En 2023, Murakami et ses collègues ont réussi à convertir des cellules souches XY (masculines) en cellules souches XX (féminines). Ces cellules souches XY --> XX ont ensuite produit des ovules matures et fonctionnels avec la même efficacité que les cellules souches XX naturelles. Une fois fécondés, ces ovules ont donné naissance à une progéniture vivante, fournissant ainsi la preuve de la reproduction bipaternelle chez la souris.
Preuves contre la production d'ovules à partir de cellules XY (mâles) ou de spermatozoïdes à partir de cellules XX (femelles) :
Bien que l'article de Murakami et ses collègues publié en 2023 indique que cela pourrait être possible, des décennies de recherches antérieures sur la formation des gamètes chez les mammifères et la sélection du sexe ont remis en question la possibilité de former des ovules à partir de cellules portant des chromosomes XY, ou du sperme à partir de cellules qui n'en possèdent pas (revue dans Taketo 2015).

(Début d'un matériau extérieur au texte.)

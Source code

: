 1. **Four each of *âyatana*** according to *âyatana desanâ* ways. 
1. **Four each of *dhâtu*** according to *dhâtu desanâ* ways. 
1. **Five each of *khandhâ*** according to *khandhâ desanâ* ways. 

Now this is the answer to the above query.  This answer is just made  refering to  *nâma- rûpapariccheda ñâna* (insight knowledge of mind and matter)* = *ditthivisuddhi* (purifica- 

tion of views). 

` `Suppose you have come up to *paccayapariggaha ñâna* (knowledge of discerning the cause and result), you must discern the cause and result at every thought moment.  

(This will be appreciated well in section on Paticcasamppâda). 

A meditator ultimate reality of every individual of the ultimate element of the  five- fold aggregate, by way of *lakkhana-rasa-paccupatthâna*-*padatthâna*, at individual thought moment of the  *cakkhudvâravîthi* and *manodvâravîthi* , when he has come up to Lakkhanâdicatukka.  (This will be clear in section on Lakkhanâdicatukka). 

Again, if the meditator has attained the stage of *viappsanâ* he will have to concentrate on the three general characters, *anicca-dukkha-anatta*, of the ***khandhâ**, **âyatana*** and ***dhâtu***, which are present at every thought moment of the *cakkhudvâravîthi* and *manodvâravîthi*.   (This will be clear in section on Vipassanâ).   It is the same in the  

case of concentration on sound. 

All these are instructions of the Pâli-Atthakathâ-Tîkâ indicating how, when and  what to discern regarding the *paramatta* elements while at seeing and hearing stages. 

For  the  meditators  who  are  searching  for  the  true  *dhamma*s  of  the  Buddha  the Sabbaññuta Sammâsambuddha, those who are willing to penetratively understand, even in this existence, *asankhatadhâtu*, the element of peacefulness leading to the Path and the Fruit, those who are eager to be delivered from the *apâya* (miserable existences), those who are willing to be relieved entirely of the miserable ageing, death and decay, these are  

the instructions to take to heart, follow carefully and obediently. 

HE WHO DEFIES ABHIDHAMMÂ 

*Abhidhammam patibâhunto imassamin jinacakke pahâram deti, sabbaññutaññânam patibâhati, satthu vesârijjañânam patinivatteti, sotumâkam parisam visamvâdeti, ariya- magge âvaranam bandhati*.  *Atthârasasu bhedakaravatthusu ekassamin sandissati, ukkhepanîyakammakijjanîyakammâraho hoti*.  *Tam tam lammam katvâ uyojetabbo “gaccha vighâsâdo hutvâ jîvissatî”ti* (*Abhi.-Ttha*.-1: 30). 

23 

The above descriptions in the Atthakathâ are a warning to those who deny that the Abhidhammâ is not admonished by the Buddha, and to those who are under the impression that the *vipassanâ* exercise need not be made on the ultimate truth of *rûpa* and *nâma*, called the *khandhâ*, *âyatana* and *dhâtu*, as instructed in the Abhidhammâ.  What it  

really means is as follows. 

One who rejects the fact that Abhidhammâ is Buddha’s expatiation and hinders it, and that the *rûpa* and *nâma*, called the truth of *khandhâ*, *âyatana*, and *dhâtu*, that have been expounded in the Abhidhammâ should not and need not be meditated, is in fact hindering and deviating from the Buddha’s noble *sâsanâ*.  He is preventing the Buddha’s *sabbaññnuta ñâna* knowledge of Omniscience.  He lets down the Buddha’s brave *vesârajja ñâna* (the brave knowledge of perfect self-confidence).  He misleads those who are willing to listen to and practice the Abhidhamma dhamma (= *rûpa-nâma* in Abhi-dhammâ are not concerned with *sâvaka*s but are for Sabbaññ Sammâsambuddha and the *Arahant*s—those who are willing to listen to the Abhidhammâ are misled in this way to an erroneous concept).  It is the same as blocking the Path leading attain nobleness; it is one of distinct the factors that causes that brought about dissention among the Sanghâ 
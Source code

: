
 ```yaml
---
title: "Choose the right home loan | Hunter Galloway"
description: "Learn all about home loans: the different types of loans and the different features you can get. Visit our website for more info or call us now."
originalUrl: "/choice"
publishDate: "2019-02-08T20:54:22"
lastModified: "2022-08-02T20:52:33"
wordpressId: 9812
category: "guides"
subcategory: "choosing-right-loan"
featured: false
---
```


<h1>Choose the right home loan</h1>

Ces études antérieures soutiennent que la production de sperme à partir de cellules XX (féminines) ou d'ovules à partir de cellules XY (masculines) n'était pas possible. En outre, l'obstacle au développement d'individus sains est observé dans les aneuploïdies des chromosomes sexuels humains associées à la stérilité, notamment :
- Femmes XY - Syndrome de Swyer
- Hommes XX - Syndrome de De la Chapelle
- Hommes XXY - Syndrome de Klinefelter
- Femmes XO - Syndrome de Turner
Il est important de noter que la plupart de ces études portent sur des conditions dans lesquelles les ovules ou les spermatozoïdes et l'environnement de soutien des ovaires ou des testicules présentent des dysfonctionnements génétiques. Aucune expérience consistant à introduire des PGC XY sains dans un ovaire XX sain ou des PGC XX sains dans un testicule XY sain n'a encore été réalisée. Cependant, ces expériences seraient théoriquement possibles en utilisant les méthodes de Hayashi décrites ci-dessus.
Des recherches supplémentaires sont nécessaires pour déterminer si les travaux de Murakami et de ses collègues peuvent être reproduits de manière fiable.